The migratory submersion of the U.S. population, on the other hand, is an exclusively Hispanic phenomenon — And Becky G is the definitive argument in favor of open borders — Every normally constituted man secretly admits that Becky’s booty alone justifies the ghettoization, ruin, and destruction of several cities — And Becky knows it.
This, by the way, is more or less what I told a Texan friend in November 2020 e.v. (very nouveau riche, as far-right as it gets, puts ice cubes in Château Pétrus — in short: Texan), supporting my argument with Eva Angelina, knowing this friend is extremely Brazzers-savvy:
— Eva Angelina is living proof that you need to import more Mexicans!
Indeed, who is the enemy? — China.
What is the strength of the Chinese? — Work Ethic. And they can’t even pronounce “Work Ethic.”
The Chinese are fine working eighteen hours straight under the blazing sun, paid in peanuts — and I’m not even sure they have peanuts in China, but anyway, paid in whatever Chinese people snack on at happy hour.
They’re only happy when there’s a thousand of them in a basement, toiling like 19th-century convicts, and if they all have the same haircut, it’s not a problem — it’s a bonus.
By the Holy Stèle!

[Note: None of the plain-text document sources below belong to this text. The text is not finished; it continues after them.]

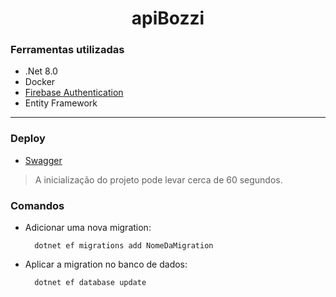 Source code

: ﻿<h1 align="center"> apiBozzi </h1>

### Ferramentas utilizadas

- .Net 8.0
- Docker
- [Firebase Authentication](https://console.firebase.google.com)
- Entity Framework
---

### Deploy
- [Swagger](https://apibozzi.onrender.com/index.html)
>A inicialização do projeto pode levar cerca de 60 segundos.
### Comandos
- Adicionar uma nova migration:

        dotnet ef migrations add NomeDaMigration

- Aplicar a migration no banco de dados:

        dotnet ef database update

Your Whites are all boomer material and work for the weekend!
Who’s left to stand up to Xi Jinping? — Latinos, who are conservative to the point of Pétainism and proved it by voting 100% for Trump.
Latinos only need a holy picture of the Virgin Mary, a foreman who took Spanish-tech as an elective in 8th grade, and for their daughter not to bring home a Black guy.
They’re as industrious and devoid of union courage as the Chinese, but their women have divine curves. (Hispanic women compulsively drive me up the wall — much to my decorator’s dismay — but I don’t recommend Chinese lovers: two hours of effort to get in because it’s so tight, and because it’s so tight, you finish the moment you’re in! Here too: Stakhanovism and a frustrating payoff! But Eva Angelina could say the same about her own line of work… QED.)
Meditating on this, go forth, dear friends, under the protection of that spiritual sphere whose center is everywhere and circumference nowhere, which we call GOD.
Warm kisses from the Bahamas.
Love is the law, love under will.
— ☉︎ in 16° ♈︎ : ☽︎ in 2° ♌︎ : ☉︎ : Ⅴⅹⅰ.